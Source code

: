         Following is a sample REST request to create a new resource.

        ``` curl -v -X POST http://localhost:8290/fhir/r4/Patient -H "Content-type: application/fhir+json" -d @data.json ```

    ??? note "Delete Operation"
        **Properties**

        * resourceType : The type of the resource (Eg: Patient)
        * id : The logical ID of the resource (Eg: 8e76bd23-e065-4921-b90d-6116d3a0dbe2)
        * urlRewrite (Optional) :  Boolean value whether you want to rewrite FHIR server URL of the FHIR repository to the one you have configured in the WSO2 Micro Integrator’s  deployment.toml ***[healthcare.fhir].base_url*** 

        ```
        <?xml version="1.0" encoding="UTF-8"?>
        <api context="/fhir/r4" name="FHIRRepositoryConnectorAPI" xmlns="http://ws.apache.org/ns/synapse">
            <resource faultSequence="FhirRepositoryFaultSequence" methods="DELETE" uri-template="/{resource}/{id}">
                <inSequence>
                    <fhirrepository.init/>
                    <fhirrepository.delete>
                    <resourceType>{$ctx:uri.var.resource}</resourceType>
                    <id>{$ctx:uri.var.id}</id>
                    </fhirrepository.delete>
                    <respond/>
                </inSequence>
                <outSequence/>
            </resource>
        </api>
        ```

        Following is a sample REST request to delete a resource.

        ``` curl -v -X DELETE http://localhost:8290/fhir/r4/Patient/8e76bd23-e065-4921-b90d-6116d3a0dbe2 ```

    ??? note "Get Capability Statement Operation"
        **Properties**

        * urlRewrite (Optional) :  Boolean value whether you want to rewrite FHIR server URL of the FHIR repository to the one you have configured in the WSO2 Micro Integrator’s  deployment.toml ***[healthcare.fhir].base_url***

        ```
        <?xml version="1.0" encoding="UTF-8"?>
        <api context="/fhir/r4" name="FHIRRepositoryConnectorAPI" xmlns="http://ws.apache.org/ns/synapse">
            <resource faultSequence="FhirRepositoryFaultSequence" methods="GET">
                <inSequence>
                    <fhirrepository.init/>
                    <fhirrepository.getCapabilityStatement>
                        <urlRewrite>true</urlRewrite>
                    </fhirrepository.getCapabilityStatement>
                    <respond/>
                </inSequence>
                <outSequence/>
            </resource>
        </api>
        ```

####################

(TASK DIRECTIONS):
Your reply must contain each entry, reproduced exactly.

(RESPONSE):
Source code

:         Following is a sample REST request to create a new resource.

        ``` curl -v -X POST http://localhost:8290/fhir/r4/Patient -H "Content-type: application/fhir+json" -d @data.json ```

    ??? note "Delete Operation"
        **Properties**

        * resourceType : The type of the resource (Eg: Patient)
        * id : The logical ID of the resource (Eg: 8e76bd23-e065-4921-b90d-6116d3a0dbe2)
        * urlRewrite (Optional) :  Boolean value whether you want to rewrite FHIR server URL of the FHIR repository to the one you have configured in the WSO2 Micro Integrator’s  deployment.toml ***[healthcare.fhir].base_url*** 

        ```
        <?xml version="1.0" encoding="UTF-8"?>
        <api context="/fhir/r4" name="FHIRRepositoryConnectorAPI" xmlns="http://ws.apache.org/ns/synapse">
            <resource faultSequence="FhirRepositoryFaultSequence" methods="DELETE" uri-template="/{resource}/{id}">
                <inSequence>
                    <fhirrepository.init/>
                    <fhirrepository.delete>
                    <resourceType>{$ctx:uri.var.resource}</resourceType>
                    <id>{$ctx:uri.var.id}</id>
                    </fhirrepository.delete>
                    <respond/>
                </inSequence>
                <outSequence/>
            </resource>
        </api>
        ```

        Following is a sample REST request to delete a resource.

        ``` curl -v -X DELETE http://localhost:8290/fhir/r4/Patient/8e76bd23-e065-4921-b90d-6116d3a0dbe2 ```

    ??? note "Get Capability Statement Operation"
        **Properties**

        * urlRewrite (Optional) :  Boolean value whether you want to rewrite FHIR server URL of the FHIR repository to the one you have configured in the WSO2 Micro Integrator’s  deployment.toml ***[healthcare.fhir].base_url***

        ```
        <?xml version="1.0" encoding="UTF-8"?>
        <api context="/fhir/r4" name="FHIRRepositoryConnectorAPI" xmlns="http://ws.apache.org/ns/synapse">
            <resource faultSequence="FhirRepositoryFaultSequence" methods="GET">
                <inSequence>
                    <fhirrepository.init/>
                    <fhirrepository.getCapabilityStatement>
                        <urlRewrite>true</urlRewrite>
                    </fhirrepository.getCapabilityStatement>
                    <respond/>
                </inSequence>
                <outSequence/>
            </resource>
        </api>
        ```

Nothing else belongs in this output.